Infinite Love in Our Brokenness

Thursday, May 25, 2023

For James Finley, therapeutic work can help us trust in the divine depth dimension of our lives. He presents a model offered by psychologist Carl Rogers (1902–1987):  

Carl Rogers created something called the “Rogerian triad.” [1] He taught there are three points of a triangle representing the beating heart of the therapeutic relationship. The first point on the triangle is unconditional positive regard. It goes like this: the therapist sits with the patient in therapy. The therapist lets the person know that no matter what you share with me about yourself, it will not diminish my deep respect for who you are as a human being. Little by little, the therapist’s deep respect and unconditional positive regard for you can transfer over to you. It can start becoming your renewed sense of unconditional positive regard for yourself. You internalize it. 

The second point is empathy. The therapist says, “I hear you saying …” and they say it back in such a way that you know they heard you. When you know you’ve been heard, you also know that you’ve been understood. The experience of being understood can deepen your capacity to hear yourself and understand yourself and to have empathy with yourself. 

The third point of the triangle is congruence, which is that the therapist is always honest with you in a respectful way. The therapist might say, “You know, quite honestly, I’m concerned about you when you talk like this. I’m really concerned about where you are.” And in that kind of compassionate honesty, little by little, you learn to be honest with yourself. When we risk sharing what hurts the most in the presence of someone who will not invade us or abandon us, we can learn not to invade or abandon ourselves. In the alliance with the clinician, you can be re-parented in love.  

What I’m suggesting is this: If we take the three points of the triad, lay it flat on the ground, and draw three lines down, we find each point connecting to God. 

The clinician’s unconditional positive regard for you incarnates the abyss-like infinite positive regard of God for you as the beloved. The presence of the clinician then becomes an incarnate manifestation of the welling up of this depth dimension, letting you know that you’re invincibly precious in all your wayward ways. To summarize Thomas Merton, there is something within you that is not subject to the brutalities of your own will, for it is that in you that belongs entirely to God. [2] 

The truth is that God is infinitely in love with you and infinitely aware of who you are. With infinite wisdom, God lovingly understands you through and through forever. Congruence is truthfulness, compassionately stated. You can be truthful with yourself. What is the truthfulness with yourself? It’s that you’re an infinitely precious, broken person. This infinite love for you permeates your brokenness through and through. It’s with you unexplainably forever.  

Reference:  

[1] See Carl R. Rogers, On Becoming a Person: A Therapist’s View of Psychotherapy (Boston, MA: Houghton Mifflin, 1961), chapter 14. 

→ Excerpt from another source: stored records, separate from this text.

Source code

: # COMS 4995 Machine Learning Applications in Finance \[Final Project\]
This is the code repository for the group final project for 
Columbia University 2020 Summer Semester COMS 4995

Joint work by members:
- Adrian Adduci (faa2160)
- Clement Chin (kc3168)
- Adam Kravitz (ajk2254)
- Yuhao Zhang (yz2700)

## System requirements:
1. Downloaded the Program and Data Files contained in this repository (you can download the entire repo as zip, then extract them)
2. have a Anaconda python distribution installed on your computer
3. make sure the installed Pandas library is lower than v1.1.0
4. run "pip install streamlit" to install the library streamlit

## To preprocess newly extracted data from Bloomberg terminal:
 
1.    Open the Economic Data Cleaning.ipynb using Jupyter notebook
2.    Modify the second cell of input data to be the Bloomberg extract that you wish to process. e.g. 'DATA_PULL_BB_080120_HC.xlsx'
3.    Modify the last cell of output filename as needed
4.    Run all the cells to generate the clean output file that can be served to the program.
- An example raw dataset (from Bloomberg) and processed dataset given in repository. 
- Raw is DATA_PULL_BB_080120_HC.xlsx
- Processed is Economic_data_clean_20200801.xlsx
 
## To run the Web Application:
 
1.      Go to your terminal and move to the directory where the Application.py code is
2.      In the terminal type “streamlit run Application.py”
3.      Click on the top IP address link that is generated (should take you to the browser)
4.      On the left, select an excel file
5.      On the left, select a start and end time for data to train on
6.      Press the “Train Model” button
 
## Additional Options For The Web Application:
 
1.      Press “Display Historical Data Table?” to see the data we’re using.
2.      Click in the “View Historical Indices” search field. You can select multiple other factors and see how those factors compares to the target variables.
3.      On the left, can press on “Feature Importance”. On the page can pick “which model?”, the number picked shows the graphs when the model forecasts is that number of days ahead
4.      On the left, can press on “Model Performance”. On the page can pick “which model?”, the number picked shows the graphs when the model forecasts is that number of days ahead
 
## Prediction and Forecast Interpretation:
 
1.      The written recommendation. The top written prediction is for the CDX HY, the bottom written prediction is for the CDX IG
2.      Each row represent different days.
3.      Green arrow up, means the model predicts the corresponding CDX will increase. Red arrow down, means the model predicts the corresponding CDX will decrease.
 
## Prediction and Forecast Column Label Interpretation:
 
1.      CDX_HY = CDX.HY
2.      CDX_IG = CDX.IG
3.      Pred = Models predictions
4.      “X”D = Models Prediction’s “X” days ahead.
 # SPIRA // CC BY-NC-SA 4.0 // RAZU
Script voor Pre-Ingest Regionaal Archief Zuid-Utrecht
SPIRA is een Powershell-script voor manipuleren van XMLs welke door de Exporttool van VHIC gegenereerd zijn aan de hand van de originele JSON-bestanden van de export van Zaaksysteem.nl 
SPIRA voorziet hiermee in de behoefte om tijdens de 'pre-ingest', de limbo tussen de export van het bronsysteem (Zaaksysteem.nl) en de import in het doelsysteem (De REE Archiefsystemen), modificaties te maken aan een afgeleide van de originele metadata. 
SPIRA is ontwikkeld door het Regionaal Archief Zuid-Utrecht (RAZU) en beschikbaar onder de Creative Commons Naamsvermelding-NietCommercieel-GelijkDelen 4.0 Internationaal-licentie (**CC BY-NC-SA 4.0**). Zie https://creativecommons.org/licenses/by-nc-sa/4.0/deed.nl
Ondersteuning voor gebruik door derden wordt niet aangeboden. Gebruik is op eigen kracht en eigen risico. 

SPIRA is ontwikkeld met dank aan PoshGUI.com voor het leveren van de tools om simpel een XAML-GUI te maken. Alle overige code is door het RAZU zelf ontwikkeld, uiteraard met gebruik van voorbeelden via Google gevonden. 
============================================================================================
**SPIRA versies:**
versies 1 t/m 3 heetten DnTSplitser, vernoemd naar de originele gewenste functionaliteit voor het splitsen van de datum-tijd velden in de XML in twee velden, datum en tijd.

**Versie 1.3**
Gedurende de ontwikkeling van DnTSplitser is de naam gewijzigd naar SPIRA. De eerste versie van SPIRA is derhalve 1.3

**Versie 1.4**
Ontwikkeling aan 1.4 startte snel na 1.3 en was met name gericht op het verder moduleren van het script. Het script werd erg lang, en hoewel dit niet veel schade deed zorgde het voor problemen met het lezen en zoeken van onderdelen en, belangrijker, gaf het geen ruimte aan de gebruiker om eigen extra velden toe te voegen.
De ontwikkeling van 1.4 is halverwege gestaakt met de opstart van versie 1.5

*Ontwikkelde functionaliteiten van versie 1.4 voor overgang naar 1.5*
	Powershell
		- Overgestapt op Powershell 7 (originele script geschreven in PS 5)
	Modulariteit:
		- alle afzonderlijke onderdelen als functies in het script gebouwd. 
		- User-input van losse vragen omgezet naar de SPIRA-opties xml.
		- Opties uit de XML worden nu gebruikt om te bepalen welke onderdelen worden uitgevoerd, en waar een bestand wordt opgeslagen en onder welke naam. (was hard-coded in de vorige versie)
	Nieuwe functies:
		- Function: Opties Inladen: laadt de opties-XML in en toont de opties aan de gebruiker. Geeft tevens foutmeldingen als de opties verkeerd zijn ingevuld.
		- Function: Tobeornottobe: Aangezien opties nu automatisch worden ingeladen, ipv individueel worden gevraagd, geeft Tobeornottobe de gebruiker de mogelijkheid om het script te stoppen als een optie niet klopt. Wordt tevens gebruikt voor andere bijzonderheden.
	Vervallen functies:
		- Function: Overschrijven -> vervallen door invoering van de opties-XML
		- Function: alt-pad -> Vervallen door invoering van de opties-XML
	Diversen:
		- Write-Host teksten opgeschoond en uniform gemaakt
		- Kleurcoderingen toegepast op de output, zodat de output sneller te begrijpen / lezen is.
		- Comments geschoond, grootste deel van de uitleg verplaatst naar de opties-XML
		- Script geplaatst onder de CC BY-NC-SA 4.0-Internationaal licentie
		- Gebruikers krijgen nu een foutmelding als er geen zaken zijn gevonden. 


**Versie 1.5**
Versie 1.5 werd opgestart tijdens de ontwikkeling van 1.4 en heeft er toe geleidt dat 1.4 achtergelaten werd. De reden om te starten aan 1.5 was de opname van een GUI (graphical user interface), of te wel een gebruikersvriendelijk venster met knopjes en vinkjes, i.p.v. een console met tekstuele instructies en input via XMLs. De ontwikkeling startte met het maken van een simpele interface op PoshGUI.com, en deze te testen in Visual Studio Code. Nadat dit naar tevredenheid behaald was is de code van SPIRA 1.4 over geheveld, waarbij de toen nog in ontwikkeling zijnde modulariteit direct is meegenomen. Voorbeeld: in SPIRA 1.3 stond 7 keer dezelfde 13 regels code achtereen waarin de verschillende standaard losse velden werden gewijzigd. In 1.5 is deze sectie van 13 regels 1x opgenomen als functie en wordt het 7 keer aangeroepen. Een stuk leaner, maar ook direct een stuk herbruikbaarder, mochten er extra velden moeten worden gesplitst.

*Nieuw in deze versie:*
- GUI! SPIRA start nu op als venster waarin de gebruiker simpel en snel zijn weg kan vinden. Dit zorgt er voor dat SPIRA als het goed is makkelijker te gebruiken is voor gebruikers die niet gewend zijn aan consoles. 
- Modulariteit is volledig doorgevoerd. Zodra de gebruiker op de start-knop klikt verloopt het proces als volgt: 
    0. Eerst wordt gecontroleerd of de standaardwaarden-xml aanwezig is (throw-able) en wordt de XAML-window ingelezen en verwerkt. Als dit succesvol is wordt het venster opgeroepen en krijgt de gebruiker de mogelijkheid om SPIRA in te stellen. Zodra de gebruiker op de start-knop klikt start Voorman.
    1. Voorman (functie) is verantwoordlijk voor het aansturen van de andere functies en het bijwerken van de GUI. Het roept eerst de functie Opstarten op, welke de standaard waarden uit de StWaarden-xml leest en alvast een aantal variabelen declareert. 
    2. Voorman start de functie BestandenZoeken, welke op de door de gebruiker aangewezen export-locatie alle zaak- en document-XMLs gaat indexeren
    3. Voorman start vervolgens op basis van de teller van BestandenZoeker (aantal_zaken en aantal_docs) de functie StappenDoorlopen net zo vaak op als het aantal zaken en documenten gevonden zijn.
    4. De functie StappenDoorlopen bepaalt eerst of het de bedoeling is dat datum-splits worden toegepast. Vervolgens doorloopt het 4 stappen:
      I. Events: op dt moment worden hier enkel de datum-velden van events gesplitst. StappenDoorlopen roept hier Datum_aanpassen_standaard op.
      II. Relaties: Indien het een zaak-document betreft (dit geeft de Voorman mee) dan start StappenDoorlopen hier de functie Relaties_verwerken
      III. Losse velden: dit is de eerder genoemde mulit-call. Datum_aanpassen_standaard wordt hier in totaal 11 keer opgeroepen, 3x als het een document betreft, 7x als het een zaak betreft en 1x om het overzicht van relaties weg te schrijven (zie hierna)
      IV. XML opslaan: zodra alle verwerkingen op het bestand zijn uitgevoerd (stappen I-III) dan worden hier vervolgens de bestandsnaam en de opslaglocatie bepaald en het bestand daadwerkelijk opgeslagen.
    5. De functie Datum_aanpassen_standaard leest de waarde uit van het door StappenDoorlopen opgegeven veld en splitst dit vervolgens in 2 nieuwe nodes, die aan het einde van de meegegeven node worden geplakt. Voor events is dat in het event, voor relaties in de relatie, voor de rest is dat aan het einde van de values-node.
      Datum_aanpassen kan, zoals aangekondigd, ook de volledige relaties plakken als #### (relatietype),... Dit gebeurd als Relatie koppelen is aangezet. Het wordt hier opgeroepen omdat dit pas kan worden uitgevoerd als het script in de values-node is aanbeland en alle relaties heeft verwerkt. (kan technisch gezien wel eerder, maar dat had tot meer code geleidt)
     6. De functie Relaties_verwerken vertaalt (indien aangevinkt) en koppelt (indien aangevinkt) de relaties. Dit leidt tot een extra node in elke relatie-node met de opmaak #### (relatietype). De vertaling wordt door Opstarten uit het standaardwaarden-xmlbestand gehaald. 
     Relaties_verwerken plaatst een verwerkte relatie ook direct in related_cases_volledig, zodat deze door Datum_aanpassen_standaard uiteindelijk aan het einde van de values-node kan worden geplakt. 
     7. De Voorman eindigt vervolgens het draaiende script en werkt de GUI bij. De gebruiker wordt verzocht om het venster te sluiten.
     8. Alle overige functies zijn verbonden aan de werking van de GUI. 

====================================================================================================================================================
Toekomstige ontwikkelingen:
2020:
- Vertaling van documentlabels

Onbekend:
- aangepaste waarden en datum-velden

[2] See Thomas Merton, Conjectures of a Guilty Bystander (Garden City, NY: Doubleday and Company, 1966), 142. 

Adapted from James Finley, “An Introduction to Depression and Spiritual Healing,” 2023 Daily Meditations: The Prophetic Path, Center for Action and Contemplation, April 4, 2023, video, 24:44. 

Image credit: A path from one week to the next—CAC Staff Exercise in Grief and Lamentation credits from left to right: Jennifer Tompos, Jenna Keiper, Jenna Keiper. Used with permission. Click here to enlarge image

On retreat, the CAC staff used watercolors to connect to our collective grief. This is one of the watercolor paintings that came from that exercise.

Story from Our Community:  

I’ve struggled my whole life with depression, anxiety, complex trauma and many years of addiction. My therapist introduced me to Richard Rohr and his teachings have been monumental in my healing. Although recovery has been long and hard work—and always will be—I am now better able to find peace and love with God and slowly with myself. A very heartfelt thank you to Fr. Richard, the CAC, and the whole community. You truly inspire me to find meaning from my suffering and help others with a loving heart. —Erika C.